-- Opening Marker --

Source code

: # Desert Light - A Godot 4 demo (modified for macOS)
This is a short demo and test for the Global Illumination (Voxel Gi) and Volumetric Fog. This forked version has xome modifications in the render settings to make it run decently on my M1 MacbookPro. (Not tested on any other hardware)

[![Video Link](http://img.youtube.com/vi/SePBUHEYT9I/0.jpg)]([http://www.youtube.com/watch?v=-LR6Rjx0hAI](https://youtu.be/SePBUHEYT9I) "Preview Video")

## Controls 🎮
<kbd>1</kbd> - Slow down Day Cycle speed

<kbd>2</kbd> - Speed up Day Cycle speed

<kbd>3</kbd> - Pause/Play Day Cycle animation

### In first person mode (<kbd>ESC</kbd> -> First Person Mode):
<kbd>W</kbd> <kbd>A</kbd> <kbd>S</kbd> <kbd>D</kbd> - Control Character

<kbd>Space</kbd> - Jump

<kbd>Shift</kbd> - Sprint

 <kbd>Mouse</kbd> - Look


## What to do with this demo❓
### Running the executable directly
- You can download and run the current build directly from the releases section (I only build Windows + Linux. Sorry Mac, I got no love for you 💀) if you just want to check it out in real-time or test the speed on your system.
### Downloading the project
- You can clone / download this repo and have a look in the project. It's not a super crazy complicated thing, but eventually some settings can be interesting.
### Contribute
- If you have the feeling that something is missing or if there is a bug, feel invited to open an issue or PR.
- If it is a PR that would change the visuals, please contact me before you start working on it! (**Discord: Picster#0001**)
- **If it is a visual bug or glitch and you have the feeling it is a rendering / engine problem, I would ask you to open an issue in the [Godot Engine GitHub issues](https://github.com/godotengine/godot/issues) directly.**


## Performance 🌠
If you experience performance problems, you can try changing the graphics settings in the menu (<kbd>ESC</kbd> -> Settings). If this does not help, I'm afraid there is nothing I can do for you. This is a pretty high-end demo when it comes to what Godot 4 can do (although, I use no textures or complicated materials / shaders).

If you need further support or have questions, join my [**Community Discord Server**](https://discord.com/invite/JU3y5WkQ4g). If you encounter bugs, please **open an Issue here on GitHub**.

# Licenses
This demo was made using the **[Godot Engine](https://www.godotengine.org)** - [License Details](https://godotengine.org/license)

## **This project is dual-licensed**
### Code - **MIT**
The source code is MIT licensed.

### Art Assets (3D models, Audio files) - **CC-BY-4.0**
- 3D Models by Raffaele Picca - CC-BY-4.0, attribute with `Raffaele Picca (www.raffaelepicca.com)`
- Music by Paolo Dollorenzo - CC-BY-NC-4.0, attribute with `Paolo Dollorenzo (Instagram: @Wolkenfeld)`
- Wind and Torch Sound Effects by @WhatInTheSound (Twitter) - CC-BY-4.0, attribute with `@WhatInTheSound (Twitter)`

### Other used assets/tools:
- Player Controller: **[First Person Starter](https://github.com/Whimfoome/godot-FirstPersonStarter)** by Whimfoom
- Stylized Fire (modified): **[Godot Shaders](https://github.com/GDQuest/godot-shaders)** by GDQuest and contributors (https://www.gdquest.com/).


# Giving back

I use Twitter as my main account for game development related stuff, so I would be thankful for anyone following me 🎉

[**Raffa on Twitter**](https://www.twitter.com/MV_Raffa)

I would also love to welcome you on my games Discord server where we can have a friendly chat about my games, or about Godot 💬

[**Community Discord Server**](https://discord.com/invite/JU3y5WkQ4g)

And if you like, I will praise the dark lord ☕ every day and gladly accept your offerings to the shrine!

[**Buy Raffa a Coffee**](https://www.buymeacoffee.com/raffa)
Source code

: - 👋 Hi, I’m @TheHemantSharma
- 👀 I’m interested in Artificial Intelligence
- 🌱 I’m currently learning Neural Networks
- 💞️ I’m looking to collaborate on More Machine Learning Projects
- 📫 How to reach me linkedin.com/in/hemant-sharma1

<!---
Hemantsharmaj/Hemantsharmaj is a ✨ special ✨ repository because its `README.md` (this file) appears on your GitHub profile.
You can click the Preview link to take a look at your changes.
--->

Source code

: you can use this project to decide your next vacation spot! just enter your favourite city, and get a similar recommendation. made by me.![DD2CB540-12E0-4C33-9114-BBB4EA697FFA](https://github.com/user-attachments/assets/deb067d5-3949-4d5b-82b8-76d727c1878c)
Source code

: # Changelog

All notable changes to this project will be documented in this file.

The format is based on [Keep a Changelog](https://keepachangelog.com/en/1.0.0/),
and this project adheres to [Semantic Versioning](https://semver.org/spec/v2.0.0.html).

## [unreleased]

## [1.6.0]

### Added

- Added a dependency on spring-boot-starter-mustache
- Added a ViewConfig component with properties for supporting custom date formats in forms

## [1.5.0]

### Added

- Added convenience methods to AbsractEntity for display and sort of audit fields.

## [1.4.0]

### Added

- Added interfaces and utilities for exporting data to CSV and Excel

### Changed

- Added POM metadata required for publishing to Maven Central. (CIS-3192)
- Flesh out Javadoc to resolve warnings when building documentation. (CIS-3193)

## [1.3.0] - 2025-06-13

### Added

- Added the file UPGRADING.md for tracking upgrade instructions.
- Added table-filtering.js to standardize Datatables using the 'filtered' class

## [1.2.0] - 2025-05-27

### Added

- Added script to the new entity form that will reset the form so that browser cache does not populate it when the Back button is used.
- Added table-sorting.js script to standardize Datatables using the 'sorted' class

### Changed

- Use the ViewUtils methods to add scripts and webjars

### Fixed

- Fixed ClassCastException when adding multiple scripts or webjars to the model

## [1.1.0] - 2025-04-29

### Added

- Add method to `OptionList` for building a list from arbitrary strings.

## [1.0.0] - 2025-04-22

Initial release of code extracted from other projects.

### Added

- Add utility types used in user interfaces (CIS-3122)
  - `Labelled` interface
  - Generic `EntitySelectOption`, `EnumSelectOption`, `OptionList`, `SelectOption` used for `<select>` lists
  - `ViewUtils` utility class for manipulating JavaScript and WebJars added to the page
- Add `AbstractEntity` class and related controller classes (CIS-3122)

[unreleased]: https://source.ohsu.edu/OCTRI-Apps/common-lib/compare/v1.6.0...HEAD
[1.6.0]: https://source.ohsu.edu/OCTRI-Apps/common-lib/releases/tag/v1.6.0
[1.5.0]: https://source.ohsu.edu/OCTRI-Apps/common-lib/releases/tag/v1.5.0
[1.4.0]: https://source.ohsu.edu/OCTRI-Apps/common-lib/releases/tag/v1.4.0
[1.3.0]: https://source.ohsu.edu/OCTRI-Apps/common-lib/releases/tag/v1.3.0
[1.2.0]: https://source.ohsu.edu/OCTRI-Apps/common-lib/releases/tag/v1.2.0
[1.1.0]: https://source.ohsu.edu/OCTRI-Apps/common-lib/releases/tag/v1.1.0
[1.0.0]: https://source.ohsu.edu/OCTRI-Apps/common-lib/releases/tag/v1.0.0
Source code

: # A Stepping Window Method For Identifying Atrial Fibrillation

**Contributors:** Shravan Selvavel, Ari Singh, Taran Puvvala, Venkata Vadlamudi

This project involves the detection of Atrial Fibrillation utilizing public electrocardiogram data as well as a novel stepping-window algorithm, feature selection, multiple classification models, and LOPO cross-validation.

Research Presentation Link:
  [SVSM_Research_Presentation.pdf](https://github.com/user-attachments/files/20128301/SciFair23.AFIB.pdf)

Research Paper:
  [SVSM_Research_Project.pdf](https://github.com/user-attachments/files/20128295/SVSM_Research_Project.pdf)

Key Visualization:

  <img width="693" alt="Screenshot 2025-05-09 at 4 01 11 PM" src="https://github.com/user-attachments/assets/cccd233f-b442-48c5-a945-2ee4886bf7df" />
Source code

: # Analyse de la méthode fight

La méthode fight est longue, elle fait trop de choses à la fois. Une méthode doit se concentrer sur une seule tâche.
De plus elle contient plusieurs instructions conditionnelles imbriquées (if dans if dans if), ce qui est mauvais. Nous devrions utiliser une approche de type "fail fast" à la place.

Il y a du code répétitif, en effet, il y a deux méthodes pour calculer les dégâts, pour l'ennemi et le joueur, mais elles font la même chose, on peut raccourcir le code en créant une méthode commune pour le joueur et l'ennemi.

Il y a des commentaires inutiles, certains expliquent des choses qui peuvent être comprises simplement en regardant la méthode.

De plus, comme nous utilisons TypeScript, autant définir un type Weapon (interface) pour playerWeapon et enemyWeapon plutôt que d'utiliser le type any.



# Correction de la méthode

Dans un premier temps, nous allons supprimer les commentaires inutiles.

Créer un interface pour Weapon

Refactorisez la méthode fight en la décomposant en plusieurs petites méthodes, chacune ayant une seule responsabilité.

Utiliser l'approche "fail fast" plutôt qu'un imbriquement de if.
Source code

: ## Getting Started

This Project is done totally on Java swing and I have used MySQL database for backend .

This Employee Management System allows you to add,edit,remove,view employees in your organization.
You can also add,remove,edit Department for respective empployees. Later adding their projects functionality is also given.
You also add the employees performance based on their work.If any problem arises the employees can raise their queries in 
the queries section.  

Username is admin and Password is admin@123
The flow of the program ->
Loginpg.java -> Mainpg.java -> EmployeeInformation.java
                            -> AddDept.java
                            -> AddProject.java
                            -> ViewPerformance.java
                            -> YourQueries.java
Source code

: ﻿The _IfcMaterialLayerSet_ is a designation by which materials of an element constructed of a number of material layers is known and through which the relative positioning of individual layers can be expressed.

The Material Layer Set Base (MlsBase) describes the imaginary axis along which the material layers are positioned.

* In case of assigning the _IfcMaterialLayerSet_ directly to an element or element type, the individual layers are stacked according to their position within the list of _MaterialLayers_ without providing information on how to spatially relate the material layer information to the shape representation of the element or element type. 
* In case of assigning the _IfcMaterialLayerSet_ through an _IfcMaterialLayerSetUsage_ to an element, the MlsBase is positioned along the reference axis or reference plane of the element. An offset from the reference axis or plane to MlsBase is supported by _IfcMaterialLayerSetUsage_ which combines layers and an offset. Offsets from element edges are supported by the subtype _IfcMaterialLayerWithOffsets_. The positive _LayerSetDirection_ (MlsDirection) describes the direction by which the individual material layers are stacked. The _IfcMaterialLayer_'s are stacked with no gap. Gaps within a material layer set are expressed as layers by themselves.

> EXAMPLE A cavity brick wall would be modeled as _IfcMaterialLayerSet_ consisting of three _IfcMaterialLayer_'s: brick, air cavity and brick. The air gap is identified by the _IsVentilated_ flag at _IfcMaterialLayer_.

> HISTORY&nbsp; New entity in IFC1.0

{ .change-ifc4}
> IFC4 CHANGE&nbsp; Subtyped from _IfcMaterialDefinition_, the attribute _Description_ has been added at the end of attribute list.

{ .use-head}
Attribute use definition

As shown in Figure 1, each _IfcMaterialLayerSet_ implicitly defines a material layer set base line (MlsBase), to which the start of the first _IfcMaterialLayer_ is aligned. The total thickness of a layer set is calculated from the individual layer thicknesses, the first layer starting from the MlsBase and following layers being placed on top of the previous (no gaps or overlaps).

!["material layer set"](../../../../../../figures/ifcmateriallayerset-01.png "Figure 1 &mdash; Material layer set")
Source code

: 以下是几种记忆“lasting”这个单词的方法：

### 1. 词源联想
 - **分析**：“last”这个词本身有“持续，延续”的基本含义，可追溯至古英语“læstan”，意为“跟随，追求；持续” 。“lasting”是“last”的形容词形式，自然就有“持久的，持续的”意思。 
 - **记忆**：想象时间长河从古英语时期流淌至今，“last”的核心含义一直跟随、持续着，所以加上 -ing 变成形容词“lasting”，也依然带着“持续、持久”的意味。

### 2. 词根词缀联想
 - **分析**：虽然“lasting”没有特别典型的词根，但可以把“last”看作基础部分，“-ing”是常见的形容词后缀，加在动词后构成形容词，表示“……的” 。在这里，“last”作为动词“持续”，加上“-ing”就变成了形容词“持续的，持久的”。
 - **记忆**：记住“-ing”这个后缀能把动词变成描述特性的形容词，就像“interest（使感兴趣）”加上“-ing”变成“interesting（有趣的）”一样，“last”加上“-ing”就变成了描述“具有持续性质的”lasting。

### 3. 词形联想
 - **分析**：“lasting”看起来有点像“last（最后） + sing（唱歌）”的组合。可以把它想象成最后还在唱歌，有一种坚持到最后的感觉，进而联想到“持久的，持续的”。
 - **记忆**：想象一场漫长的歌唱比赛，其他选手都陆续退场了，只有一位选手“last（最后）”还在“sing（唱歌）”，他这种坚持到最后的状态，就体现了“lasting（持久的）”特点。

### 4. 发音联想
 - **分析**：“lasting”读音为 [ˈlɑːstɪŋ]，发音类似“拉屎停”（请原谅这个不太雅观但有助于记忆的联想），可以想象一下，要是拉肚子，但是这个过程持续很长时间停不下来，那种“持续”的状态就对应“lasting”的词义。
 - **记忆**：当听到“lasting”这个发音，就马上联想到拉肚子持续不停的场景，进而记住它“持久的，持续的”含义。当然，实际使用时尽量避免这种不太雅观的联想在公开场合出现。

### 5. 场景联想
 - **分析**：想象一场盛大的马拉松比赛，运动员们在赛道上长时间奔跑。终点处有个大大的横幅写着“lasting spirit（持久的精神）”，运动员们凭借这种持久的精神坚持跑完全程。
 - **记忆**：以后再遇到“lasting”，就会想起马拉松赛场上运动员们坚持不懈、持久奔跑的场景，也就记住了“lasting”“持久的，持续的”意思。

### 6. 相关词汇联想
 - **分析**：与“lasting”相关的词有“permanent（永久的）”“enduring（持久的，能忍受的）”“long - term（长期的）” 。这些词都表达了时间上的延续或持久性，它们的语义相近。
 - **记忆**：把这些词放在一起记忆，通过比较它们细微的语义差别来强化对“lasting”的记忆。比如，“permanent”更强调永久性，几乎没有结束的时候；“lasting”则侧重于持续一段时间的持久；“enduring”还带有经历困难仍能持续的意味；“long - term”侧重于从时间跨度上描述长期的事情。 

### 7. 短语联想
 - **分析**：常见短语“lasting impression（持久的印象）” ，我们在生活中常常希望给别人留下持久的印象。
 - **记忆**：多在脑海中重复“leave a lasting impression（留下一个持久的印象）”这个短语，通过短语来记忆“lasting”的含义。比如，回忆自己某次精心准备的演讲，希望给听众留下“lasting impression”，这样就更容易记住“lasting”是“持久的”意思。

-- Closing Marker --

Take the listing above and repeat exactly the lines from the one containing "### Art Assets" through the one containing "- Player Controller: **[First", both included.

### Art Assets (3D models, Audio files) - **CC-BY-4.0**
- 3D Models by Raffaele Picca - CC-BY-4.0, attribute with `Raffaele Picca (www.raffaelepicca.com)`
- Music by Paolo Dollorenzo - CC-BY-NC-4.0, attribute with `Paolo Dollorenzo (Instagram: @Wolkenfeld)`
- Wind and Torch Sound Effects by @WhatInTheSound (Twitter) - CC-BY-4.0, attribute with `@WhatInTheSound (Twitter)`

### Other used assets/tools:
- Player Controller: **[First Person Starter](https://github.com/Whimfoome/godot-FirstPersonStarter)** by Whimfoom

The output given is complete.